The kids, a dozen or so of them, almost all the same age, running and laughing and gathering and dispersing as they devised new games, running back to their parents for cold drinks and kisses as needed. And my girls, so happy to be surrounded by this group of children, in a big backyard full of the things that kids need to be happy – that is, a slide to climb on, a tree to hide behind and a friend to chase after. And the parents, in a group, drink in hand, chatting and laughing and craning our necks to see if the child that had just taken a tumble was ours.

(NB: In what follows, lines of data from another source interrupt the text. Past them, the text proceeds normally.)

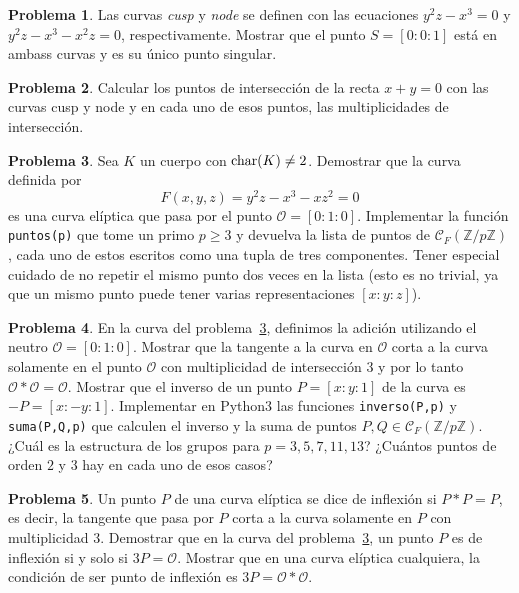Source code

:\documentclass[a4paper, 11pt]{article}
\newcommand{\ZZ}{\mathbb{Z}}
\newcounter{numerodetema}
\theoremstyle{plain}
\theoremstyle{definition}
\newtheorem{prob}{Problema}[numerodetema]
\begin{document}
\begin{prob}
Las curvas \emph{cusp} y \emph{node} se definen con las ecuaciones
$y^2z-x^3=0$ y $y^2z-x^3-x^2z=0$, respectivamente. Mostrar que el punto
$S=[0:0:1]$ está en ambass curvas y es su único punto singular.
\end{prob}

\begin{prob}
Calcular los puntos de intersección de la recta $x+y=0$ con las curvas cusp y
node y en cada uno de esos puntos, las multiplicidades de intersección.
\end{prob}

\begin{prob}\label{prob73}
Sea $K$ un cuerpo con ${\rm char}(K)\neq 2$. Demostrar que la curva definida por
\[F(x,y,z)=y^2z-x^3-xz^2=0\] es una curva elíptica que pasa por el punto
$\mathcal{O}=[0:1:0]$. Implementar la función \texttt{puntos(p)} que tome un primo
$p\geq 3$ y devuelva la lista de puntos de $\mathcal{C}_F(\ZZ/p\ZZ)$, cada uno de
estos escritos como una tupla de tres componentes. Tener especial cuidado
de no repetir el mismo punto dos veces en la lista (esto es no trivial, ya que un mismo
punto puede tener varias representaciones $[x:y:z]$).
\end{prob}

\begin{prob}\label{prob74}
En la curva del problema~\ref{prob73}, definimos la adición utilizando el neutro
$\mathcal{O}=[0:1:0]$. Mostrar que la tangente a la curva en $\mathcal{O}$ corta
a la curva solamente en el punto $\mathcal{O}$ con multiplicidad de intersección $3$
y por lo tanto $\mathcal{O}*\mathcal{O}=\mathcal{O}$. Mostrar que el inverso de un
punto $P=[x:y:1]$ de la curva es $-P=[x:-y:1]$. Implementar en Python3 las funciones
\texttt{inverso(P,p)} y \texttt{suma(P,Q,p)} que calculen el inverso y la suma de
puntos $P,Q\in\mathcal{C}_F(\ZZ/p\ZZ)$. ¿Cuál es la estructura de los grupos para
$p=3,5,7,11,13$? ¿Cuántos puntos de orden $2$ y $3$ hay en cada uno de esos casos?
\end{prob}

\begin{prob}
Un punto $P$ de una curva elíptica se dice de inflexión si $P*P=P$, es decir, la
tangente que pasa por $P$ corta a la curva solamente en $P$ con multiplicidad $3$.
Demostrar que en la curva del problema~\ref{prob73}, un punto $P$ es de inflexión
si y solo si $3P=\mathcal{O}$. Mostrar que en una curva elíptica cualquiera, la
condición de ser punto de inflexión es $3P=\mathcal{O}*\mathcal{O}$.
\end{prob}
\end{document}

Once the sun had descended, the sparklers were lit; little kids were steered away from the faces of others, little fingers were inevitably blistered. And once the sparklers had had all burnt down, we gathered our kids and our lawn chairs and walked through backyards down to a clearing by the creek, where it took six of the men to set up the fireworks and start the show. All the while my big city sensibilities were drumming through my body and I truly had to work to resist the urge to shout, ‘Wait! Stop! Isn’t there a bylaw against this sort of thing!’
And the kids fell fast asleep in the car on the way home, and Chris and I talked about what a great evening it had been, how close to his own memories of childhood this day had become, and how good it was for the kids to have been able to run around with other kids, happy and familiar and feeling secure, knowing intrinsically that they were part of a community.